EXERCISE DESCRIPTION> The answer must consist of every line below that holds the word "assets".

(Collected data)
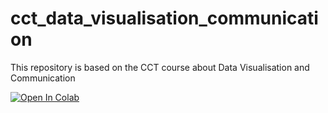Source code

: # cct_data_visualisation_communication
This repository is based on the CCT course about Data Visualisation and Communication

[![Open In Colab](https://colab.research.google.com/assets/colab-badge.svg)](https://colab.research.google.com/drive/1JsM1JRrJ8H092UvQRJPosZJbW4xaYOHM?usp=sharing)
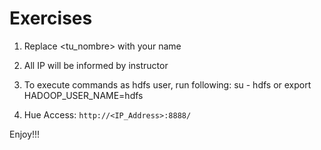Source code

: # Exercises

1. Replace <tu_nombre> with your name

2. All IP will be informed by instructor

3. To execute commands as hdfs user, run following:
su - hdfs or export HADOOP_USER_NAME=hdfs

4. Hue Access:
`http://<IP_Address>:8888/`

Enjoy!!!
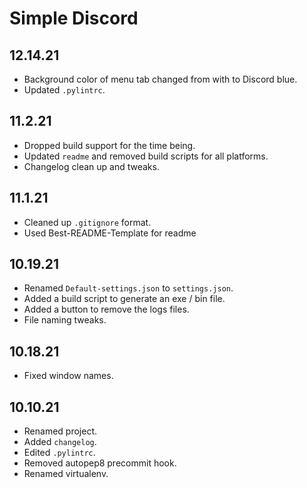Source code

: # Simple Discord

## 12.14.21
 * Background color of menu tab changed from with to Discord blue.
 * Updated `.pylintrc`.

## 11.2.21
 * Dropped build support for the time being.
 * Updated `readme` and removed build scripts for all platforms.
 * Changelog clean up and tweaks.
 
## 11.1.21
 * Cleaned up `.gitignore` format.
 * Used Best-README-Template for readme 
## 10.19.21
 * Renamed `Default-settings.json` to `settings.json`.
 * Added a build script to generate an exe / bin file.
 * Added a button to remove the logs files. 
 * File naming tweaks.
## 10.18.21
 * Fixed window names.
## 10.10.21
  * Renamed project.
  * Added `changelog`.
  * Edited `.pylintrc`.
  * Removed autopep8 precommit hook.
  * Renamed virtualenv. 
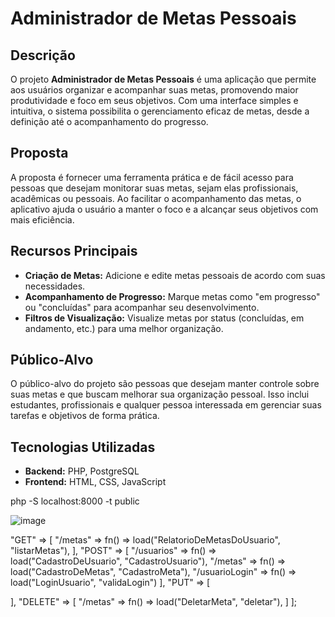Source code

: # Administrador de Metas Pessoais

## Descrição
O projeto **Administrador de Metas Pessoais** é uma aplicação que permite aos usuários organizar e acompanhar suas metas, promovendo maior produtividade e foco em seus objetivos. Com uma interface simples e intuitiva, o sistema possibilita o gerenciamento eficaz de metas, desde a definição até o acompanhamento do progresso.

## Proposta
A proposta é fornecer uma ferramenta prática e de fácil acesso para pessoas que desejam monitorar suas metas, sejam elas profissionais, acadêmicas ou pessoais. Ao facilitar o acompanhamento das metas, o aplicativo ajuda o usuário a manter o foco e a alcançar seus objetivos com mais eficiência.

## Recursos Principais
- **Criação de Metas:** Adicione e edite metas pessoais de acordo com suas necessidades.
- **Acompanhamento de Progresso:** Marque metas como "em progresso" ou "concluídas" para acompanhar seu desenvolvimento.
- **Filtros de Visualização:** Visualize metas por status (concluídas, em andamento, etc.) para uma melhor organização.

## Público-Alvo
O público-alvo do projeto são pessoas que desejam manter controle sobre suas metas e que buscam melhorar sua organização pessoal. Isso inclui estudantes, profissionais e qualquer pessoa interessada em gerenciar suas tarefas e objetivos de forma prática.

## Tecnologias Utilizadas
- **Backend:** PHP, PostgreSQL
- **Frontend:** HTML, CSS, JavaScript 

php -S localhost:8000 -t public

![image](https://github.com/user-attachments/assets/95b7d0b7-f8e7-4eba-912a-b2355982c648)




  "GET" => [
    "/metas" => fn() => load("RelatorioDeMetasDoUsuario", "listarMetas"),
  ],
  "POST" => [
    "/usuarios" => fn() => load("CadastroDeUsuario", "CadastroUsuario"),
    "/metas" => fn() => load("CadastroDeMetas", "CadastroMeta"),
    "/usuarioLogin" => fn() => load("LoginUsuario", "validaLogin")
  ],
  "PUT" => [

  ],
  "DELETE" => [
    "/metas" => fn() => load("DeletarMeta", "deletar"),
  ]
];
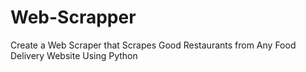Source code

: # Web-Scrapper
Create a Web Scraper that Scrapes Good Restaurants from Any Food Delivery Website Using Python
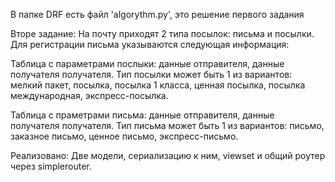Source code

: В папке DRF есть файл 'algorythm.py', это решение первого задания

Вторе задание:
  На почту приходят 2 типа посылок: письма и посылки. Для регистрации письма 
указываются следующая информация: 

  Таблица с параметрами послыки: данные отправителя, данные получателя получателя. Тип посылки может быть 1 из вариантов: 
мелкий пакет, посылка, посылка 1 класса, ценная посылка, посылка международная, экспресс-посылка.
  
  Таблица с праметрами письма: данные отправителя, данные получателя получателя. Тип письма может быть 1 из вариантов: 
письмо, заказное письмо, ценное письмо, экспресс-письмо.

  Реализовано:
  Две модели, сериализацию к ним, viewset и общий роутер через simplerouter. 
    
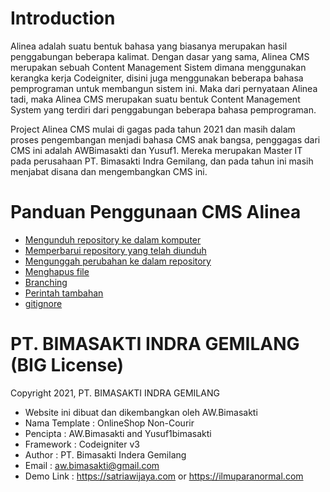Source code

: # Introduction

Alinea adalah suatu bentuk bahasa yang biasanya merupakan hasil penggabungan beberapa kalimat. Dengan dasar yang sama, Alinea CMS merupakan sebuah Content Management Sistem dimana menggunakan kerangka kerja Codeigniter, disini juga menggunakan beberapa bahasa pemprograman untuk membangun sistem ini. Maka dari pernyataan Alinea tadi, maka Alinea CMS merupakan suatu bentuk Content Management System yang terdiri dari penggabungan beberapa bahasa pemprograman.

Project Alinea CMS mulai di gagas pada tahun 2021 dan masih dalam proses pengembangan menjadi bahasa CMS anak bangsa, penggagas dari CMS ini adalah AWBimasakti dan Yusuf1. Mereka merupakan Master IT pada perusahaan PT. Bimasakti Indra Gemilang, dan pada tahun ini masih menjabat disana dan mengembangkan CMS ini.

# Panduan Penggunaan CMS Alinea

* [Mengunduh repository ke dalam komputer](http://https://github.com/datascienceid/README#mengunduh-repository)
* [Memperbarui repository yang telah diunduh](https://github.com/datascienceid/README#memperbarui-repository)
* [Mengunggah perubahan ke dalam repository](https://github.com/datascienceid/README#mengunggah-perubahan)
* [Menghapus file](https://github.com/datascienceid/README#menghapus-file)
* [Branching](https://github.com/datascienceid/README#branching)
* [Perintah tambahan](https://github.com/datascienceid/README#perintah-tambahan)
* [gitignore](https://github.com/datascienceid/README#gitignore)

# PT. BIMASAKTI INDRA GEMILANG (BIG License)

Copyright 2021, PT. BIMASAKTI INDRA GEMILANG

* Website ini dibuat dan dikembangkan oleh AW.Bimasakti
* Nama Template : OnlineShop Non-Courir
* Pencipta      : AW.Bimasakti and Yusuf1bimasakti
* Framework     : Codeigniter v3
* Author        : PT. Bimasakti Indera Gemilang
* Email         : aw.bimasakti@gmail.com
* Demo Link     : https://satriawijaya.com or https://ilmuparanormal.com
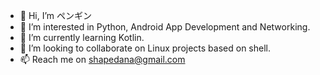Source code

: - 👋 Hi, I’m ペンギン
- 👀 I’m interested in Python, Android App Development and Networking. 
- 🌱 I’m currently learning Kotlin. 
- 💞️ I’m looking to collaborate on Linux projects based on shell. 
- 📫 Reach me on shapedana@gmail.com

<!---
ShapedAna/ShapedAna is a ✨ special ✨ repository because its `README.md` (this file) appears on your GitHub profile.
You can click the Preview link to take a look at your changes.
--->
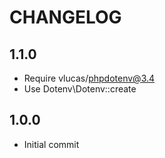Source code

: # CHANGELOG

## 1.1.0
- Require vlucas/phpdotenv@3.4
- Use Dotenv\Dotenv::create

## 1.0.0
- Initial commit
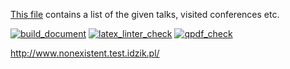 [This file](./generated/academic_activities_eng.pdf) contains a list of the given talks, visited conferences etc.

[![build_document](https://github.com/vil02/academicActivities/actions/workflows/build_document.yml/badge.svg)](https://github.com/vil02/academicActivities/actions/workflows/build_document.yml)
[![latex_linter_check](https://github.com/vil02/academicActivities/actions/workflows/chktex.yml/badge.svg)](https://github.com/vil02/academicActivities/actions/workflows/chktex.yml)
[![qpdf_check](https://github.com/vil02/academicActivities/actions/workflows/qpdf_check.yml/badge.svg)](https://github.com/vil02/academicActivities/actions/workflows/qpdf_check.yml)

http://www.nonexistent.test.idzik.pl/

TASK RESPONSE>
[![Open In Colab](https://colab.research.google.com/assets/colab-badge.svg)](https://colab.research.google.com/drive/1JsM1JRrJ8H092UvQRJPosZJbW4xaYOHM?usp=sharing)
![image](https://github.com/user-attachments/assets/95b7d0b7-f8e7-4eba-912a-b2355982c648)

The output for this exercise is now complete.